1. [this] is what it is like to be a particular being with no memories of [this] or [it] whatsoever.
1[1]. No memories would include the expulsion of all procedural, linguistic, conceptual, and representational memory.
2. [this] would be alien or foreign with no memory of [this] but would include perception of the environment. We can imagine that the experience of [this] with no prior memory of [this] would immediately induce fear and anxiety.
I am not appealing to any particular [this] or [it]. What [this] could be is infinite, except that [this] has the capacity for fear and anxiety, and what [it] could be is infinite.
3. [it] is everything that is not [this]. [it] may come from [this], [this] may come from [it], or [this] and [it] may be one.
3[1]. The distinction between [this] and [it] is not necessarily real because what it is like to be some particular part of [it] may be [this]. That there is no distinction between [it] and [this] is [being]. [being] is the absolving of the subject and object.
The absolving of [this] and [it] is an assumption as is the belief that [this] and [it] are distinct.
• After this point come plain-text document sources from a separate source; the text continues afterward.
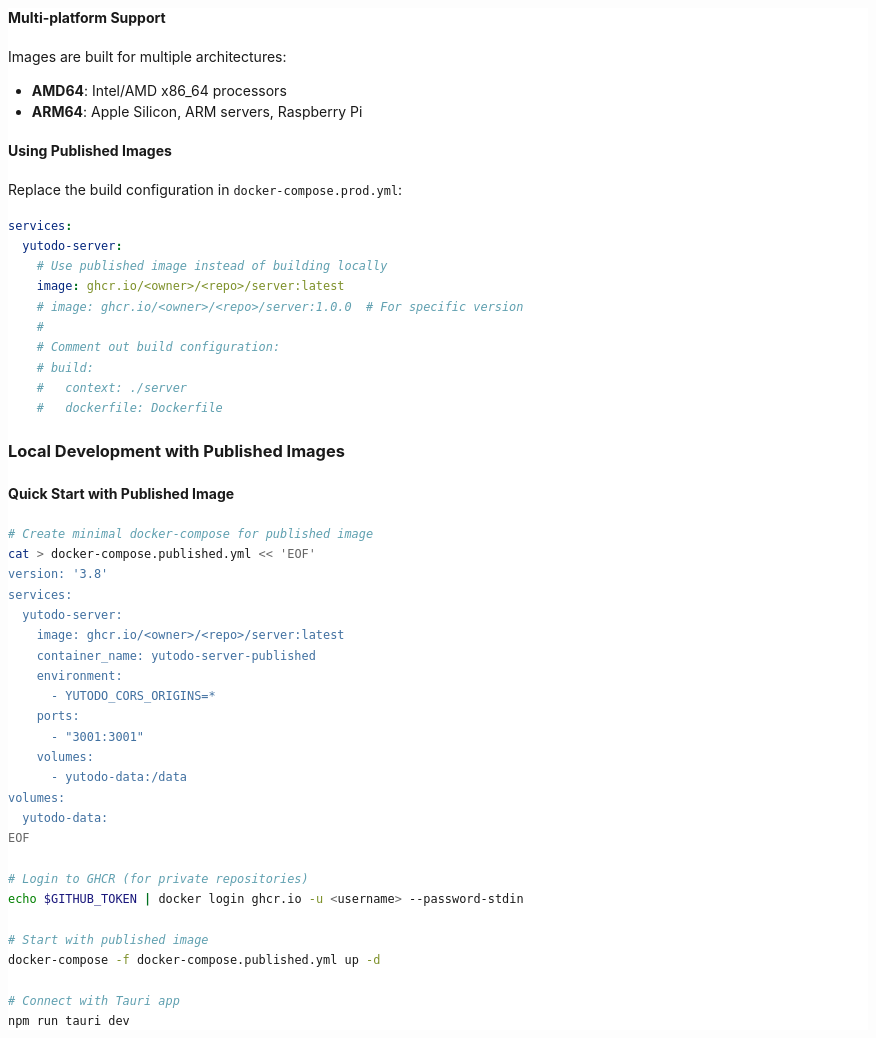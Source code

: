 #### **Multi-platform Support**
Images are built for multiple architectures:
- **AMD64**: Intel/AMD x86_64 processors
- **ARM64**: Apple Silicon, ARM servers, Raspberry Pi

#### **Using Published Images**

Replace the build configuration in `docker-compose.prod.yml`:

```yaml
services:
  yutodo-server:
    # Use published image instead of building locally
    image: ghcr.io/<owner>/<repo>/server:latest
    # image: ghcr.io/<owner>/<repo>/server:1.0.0  # For specific version
    # 
    # Comment out build configuration:
    # build:
    #   context: ./server
    #   dockerfile: Dockerfile
```

### Local Development with Published Images

#### **Quick Start with Published Image**
```bash
# Create minimal docker-compose for published image
cat > docker-compose.published.yml << 'EOF'
version: '3.8'
services:
  yutodo-server:
    image: ghcr.io/<owner>/<repo>/server:latest
    container_name: yutodo-server-published
    environment:
      - YUTODO_CORS_ORIGINS=*
    ports:
      - "3001:3001"
    volumes:
      - yutodo-data:/data
volumes:
  yutodo-data:
EOF

# Login to GHCR (for private repositories)
echo $GITHUB_TOKEN | docker login ghcr.io -u <username> --password-stdin

# Start with published image
docker-compose -f docker-compose.published.yml up -d

# Connect with Tauri app
npm run tauri dev
```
To deny that the experience of [this] and the experience of [it] are distinct is an assumption.
4. Fear and anxiety would be the most apparent and first emotions unless [this] is not capable of such emotion. If [this] is capable of such emotions, and these emotions are related to existential worry, prior to learning, then the experience of these emotions would be present and apparent, though no words could be used to refer to them because [this] has no memory of [this] nor [it].
5. [it] would have no meaning to [this] but the emotions that are present to [this] would be the most basic meaningful elements of [being]. The emotions themselves may be considered [it] in relation to [this], but there seems to be, to [this], no distinction between emotions and [this].
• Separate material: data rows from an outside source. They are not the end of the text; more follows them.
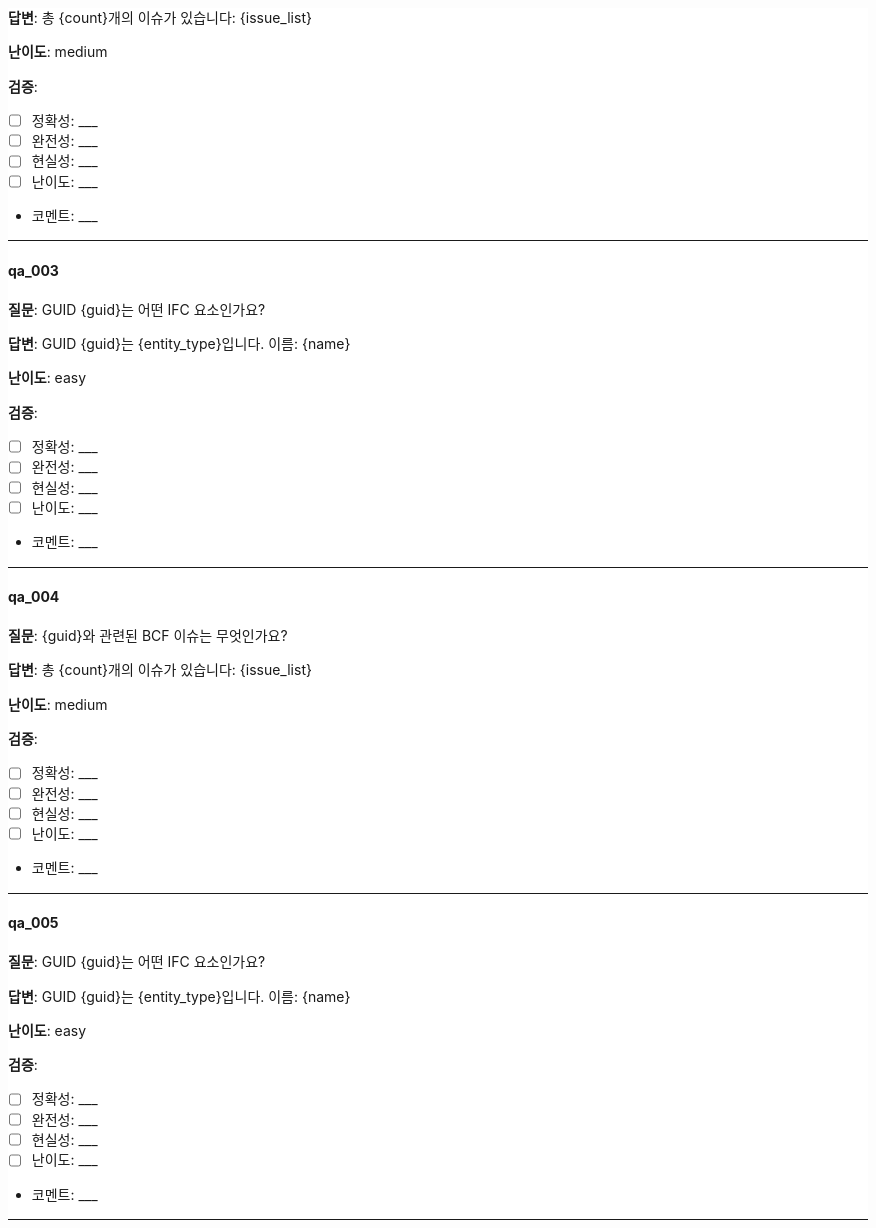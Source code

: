 **답변**: 총 {count}개의 이슈가 있습니다: {issue_list}

**난이도**: medium

**검증**:
- [ ] 정확성: ___
- [ ] 완전성: ___
- [ ] 현실성: ___
- [ ] 난이도: ___
- 코멘트: ___

---

#### qa_003

**질문**: GUID {guid}는 어떤 IFC 요소인가요?

**답변**: GUID {guid}는 {entity_type}입니다. 이름: {name}

**난이도**: easy

**검증**:
- [ ] 정확성: ___
- [ ] 완전성: ___
- [ ] 현실성: ___
- [ ] 난이도: ___
- 코멘트: ___

---

#### qa_004

**질문**: {guid}와 관련된 BCF 이슈는 무엇인가요?

**답변**: 총 {count}개의 이슈가 있습니다: {issue_list}

**난이도**: medium

**검증**:
- [ ] 정확성: ___
- [ ] 완전성: ___
- [ ] 현실성: ___
- [ ] 난이도: ___
- 코멘트: ___

---

#### qa_005

**질문**: GUID {guid}는 어떤 IFC 요소인가요?

**답변**: GUID {guid}는 {entity_type}입니다. 이름: {name}

**난이도**: easy

**검증**:
- [ ] 정확성: ___
- [ ] 완전성: ___
- [ ] 현실성: ___
- [ ] 난이도: ___
- 코멘트: ___

---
5[1]. Emotions do not refer to anything and, therefore, can be considered a metaphysical ground. No matter the cause or content of emotion, it is not possibly false. Emotion is true in all possible worlds because it agrees with nothing other than itself. Emotion is a true and apparently true process or duration of experience.
6. Emotion, then, is more fundamental to [this] than anything in [it]. Eventually, the experience of [this] would become familiar or comfortable with [this] and [it] and the formation of memories would allow for this.
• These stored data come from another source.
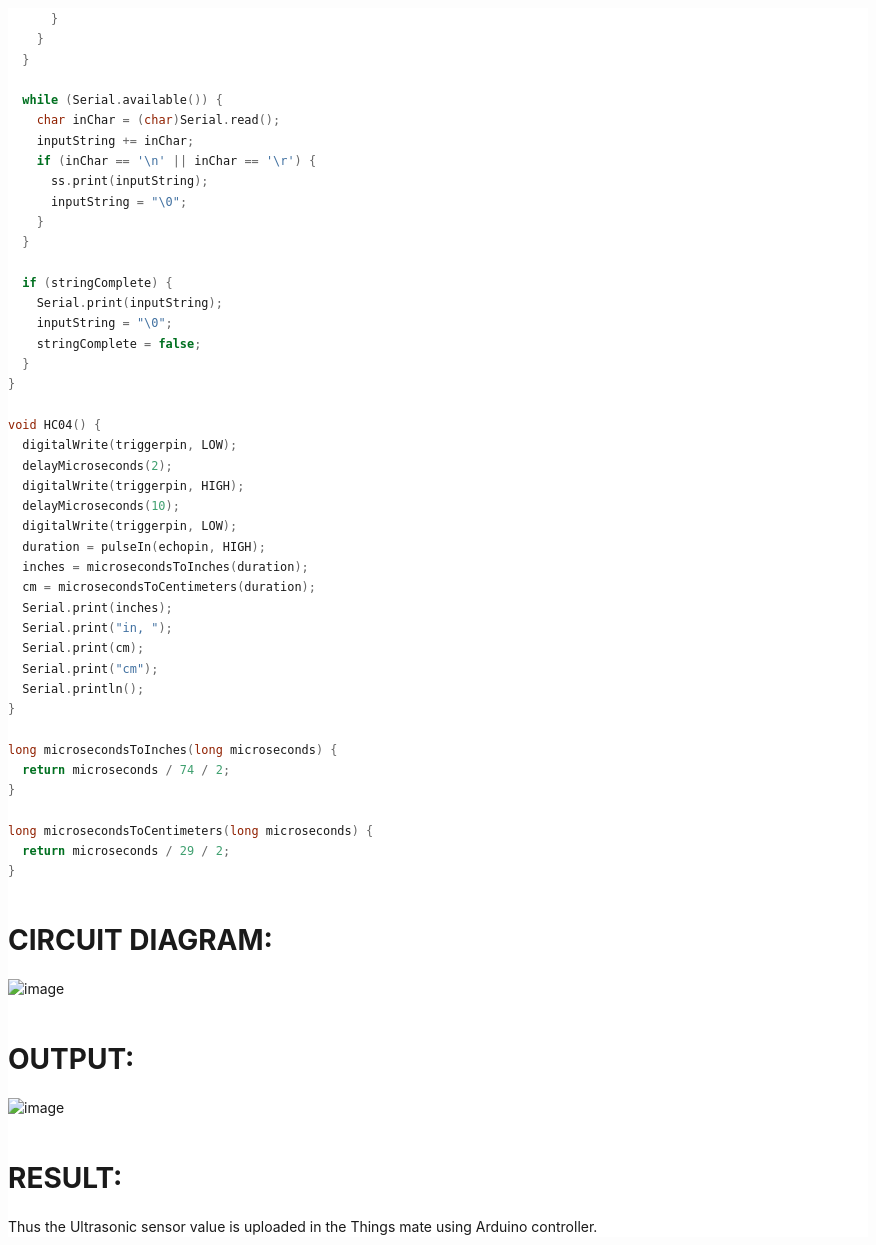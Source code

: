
 ```c
      }
    }
  }

  while (Serial.available()) {
    char inChar = (char)Serial.read();
    inputString += inChar;
    if (inChar == '\n' || inChar == '\r') {
      ss.print(inputString);
      inputString = "\0";
    }
  }

  if (stringComplete) {
    Serial.print(inputString);
    inputString = "\0";
    stringComplete = false;
  }
}

void HC04() {
  digitalWrite(triggerpin, LOW);
  delayMicroseconds(2);
  digitalWrite(triggerpin, HIGH);
  delayMicroseconds(10);
  digitalWrite(triggerpin, LOW);
  duration = pulseIn(echopin, HIGH);
  inches = microsecondsToInches(duration);
  cm = microsecondsToCentimeters(duration);
  Serial.print(inches);
  Serial.print("in, ");
  Serial.print(cm);
  Serial.print("cm");
  Serial.println();
}

long microsecondsToInches(long microseconds) {
  return microseconds / 74 / 2;
}

long microsecondsToCentimeters(long microseconds) {
  return microseconds / 29 / 2;
}
```
# CIRCUIT DIAGRAM:
![image](https://github.com/VarshaAjith1110/Update-the-Ultrasonic-sensor-value-in-cloud/assets/94222288/5ab9f2ed-e35f-406d-bc48-a957d4a217e9)

# OUTPUT:
![image](https://github.com/VarshaAjith1110/Update-the-Ultrasonic-sensor-value-in-cloud/assets/94222288/6ca91d2a-283c-4d70-9b06-09f9bb3b6e9f)

# RESULT:
Thus the Ultrasonic sensor value is uploaded in the Things mate using Arduino controller.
Without the formation of memories [this] would be incapable of reducing fear and anxiety because there would be no process of acclimation, adjustment, or moving into a relationship to [this] and [it].
7. It is in the distinctions found in [it] by [this] that lead to the concept of quantity. That some part of [it] or [this] is distinct from some other part of [it] or [this] allows for the formation of the concept of "one".
Imagining or perceiving the repetition of "one" is the basis of all mathematics. We could imagine that if [this] could only hear the sound of a constant and distinct single drum beat, the concept of "one" could be derived from the sound and then its absence. The concept of mathematics, then, is derived from the perception of contrast in [this] or [it].
8. If there were time, but no contrast whatsoever, there would be no possibility of mathematics or even the concept of time itself. The concept of time as the concept of mathematics, requires contrast and time.
If time passed yet there was no observable change in anything, whether emotion in [this] or composition of [it], then there could be no understanding of the passage of time or the observations that could give rise to mathematical understanding.